Durchaus mit diesem Ergebnis meiner Untersuchung zufrieden, bat ich Frau Hohlfeld, mir ein vielleicht im Archiv der Bewegung oder in einem alten Schulbuch der Revolution entgangenes Porträt des Drachen zu zeigen. Darauf begann die Porzellanmalerin, auf Bücherregalen und im Küchenschrank zu kramen, und sie wies mir das eine oder andere gedruckte oder gemalte Bild gütig lächelnder Greise. Über jedem schüttelte sie jedoch sofort wieder den Kopf.

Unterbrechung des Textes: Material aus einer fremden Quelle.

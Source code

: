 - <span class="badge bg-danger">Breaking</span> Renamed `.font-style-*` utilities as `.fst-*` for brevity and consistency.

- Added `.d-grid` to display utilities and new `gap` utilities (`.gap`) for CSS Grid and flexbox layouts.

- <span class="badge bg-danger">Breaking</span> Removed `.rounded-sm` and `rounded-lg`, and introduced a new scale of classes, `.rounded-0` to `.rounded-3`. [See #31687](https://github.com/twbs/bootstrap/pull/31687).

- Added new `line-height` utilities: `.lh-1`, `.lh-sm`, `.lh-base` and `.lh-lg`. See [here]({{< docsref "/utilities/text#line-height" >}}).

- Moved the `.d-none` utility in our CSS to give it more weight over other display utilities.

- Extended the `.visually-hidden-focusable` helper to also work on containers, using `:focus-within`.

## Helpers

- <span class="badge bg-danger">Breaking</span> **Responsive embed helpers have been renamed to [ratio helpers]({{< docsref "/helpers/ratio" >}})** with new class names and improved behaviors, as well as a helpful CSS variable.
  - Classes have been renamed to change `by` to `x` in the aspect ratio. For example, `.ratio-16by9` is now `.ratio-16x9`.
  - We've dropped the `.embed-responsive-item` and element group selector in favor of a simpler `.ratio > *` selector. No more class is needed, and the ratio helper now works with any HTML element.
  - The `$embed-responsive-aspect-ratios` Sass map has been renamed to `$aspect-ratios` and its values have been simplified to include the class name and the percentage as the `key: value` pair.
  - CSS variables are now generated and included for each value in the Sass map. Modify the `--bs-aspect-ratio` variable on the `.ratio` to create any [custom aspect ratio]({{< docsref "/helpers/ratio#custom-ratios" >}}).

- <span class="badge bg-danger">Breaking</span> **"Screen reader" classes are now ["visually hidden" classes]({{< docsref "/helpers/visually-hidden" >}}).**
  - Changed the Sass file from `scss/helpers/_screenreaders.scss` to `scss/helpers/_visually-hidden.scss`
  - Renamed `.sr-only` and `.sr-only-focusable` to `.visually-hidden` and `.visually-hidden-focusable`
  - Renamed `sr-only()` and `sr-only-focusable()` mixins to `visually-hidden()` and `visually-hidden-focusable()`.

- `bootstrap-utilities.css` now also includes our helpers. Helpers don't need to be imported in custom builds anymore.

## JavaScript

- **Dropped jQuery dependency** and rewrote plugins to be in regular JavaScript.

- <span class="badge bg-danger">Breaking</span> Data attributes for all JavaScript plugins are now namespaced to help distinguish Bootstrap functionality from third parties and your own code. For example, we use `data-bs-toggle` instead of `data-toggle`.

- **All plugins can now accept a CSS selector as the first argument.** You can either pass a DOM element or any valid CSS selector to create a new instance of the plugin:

"Der nicht! Nicht so ganz, nicht allein", erklärte sie dazu, und als der Inhalt des Geschirrschranks vor mir aufgebaut und alle Bücher zu Seiten meines Stuhles aufgestapelt lagen, schluchzte Frau Hohlfeld lauter als zuvor. "Das kenne ich! Diese Sensationslust, diese Neugier, ja dieses Mißtrauen, ich, Heidi Hohlfeld, könne gar nicht Porzellan bemalen! Aber ich bin nur nicht dazu gekommen, seit ich mir unsere Bewegung ausgedacht und so stark gemacht habe! Sehr gut kann ich malen, wenn es erst wieder Zeit dazu ist, und ich war trotz meiner kritischen Einstellung Mitglied des Vorstands der Zunft der Porzellanmaler!" Frau Hohlfeld drehte die Tassen mit den blumenumkränzten Porträts der alten Männer und sagte, für einen Augenblick doch gefaßt und unaufgeregt. "Der Drache war, was diese Köpfe trug und nährte, nicht einer von diesen, sondern ihr Zusammenspiel." Ich nickte, schon deshalb zufrieden, weil diese Auskunft meinem Grafen von Branntheim ohne Zweifel bares eingespartes Geld wert sein würde. "Aber sprechen wir lieber von der Gegenwart", sagte Frau Hohlfeld, auch im Jubel nicht ohne Wehmut. "Wir haben jetzt einen Jockel Auerhahn über den Archiven! Meine Nachbarin, die in der Anzug-Manufaktur fronen mußte, hat einen kleinen Laden für bunte Seidenjacken aufgemacht, und jeder kann endlich reisen, wohin er will und dabei frei seine Meinung rufen."

Mir, dem das wenn schon nicht das Leben, dann doch sein nicht unwesentlichstes Zubehör schien, war nun ein zustimmendes Nicken möglich. Solchermaßen versöhnlich verabschiedeten wir uns, und Frau Heidi Hohlfeld brachte mich noch vor ihr noch immer grau mit dem Einsturz drohendes Haus.

Allerdings entging mir nicht, daß sie unter Einsatz ihrer ganzen zierlichen Gestalt versuchte, das wegen Geschäftsauflösung ausverkaufte Schaufenster der Nachbarin zu verstellen. Die Straße entlang rollten zwei schwarz gestrichene, von Rappen gezogene Wägen, in denen sich junge Männer und Frauen die Messer und Schlagstöcke ihrer Reiseausrüstung vorwiesen und von denen sie uns laut einluden, doch mitzukommen.

"Zigeuner zu Zigeunersteaks", johlte die Bande und warf mit Apfelsinenschalen nach Frau Hohlfeld und mir. "Die Neger zu Afrikas Löwen! Schildau den Schildauern!"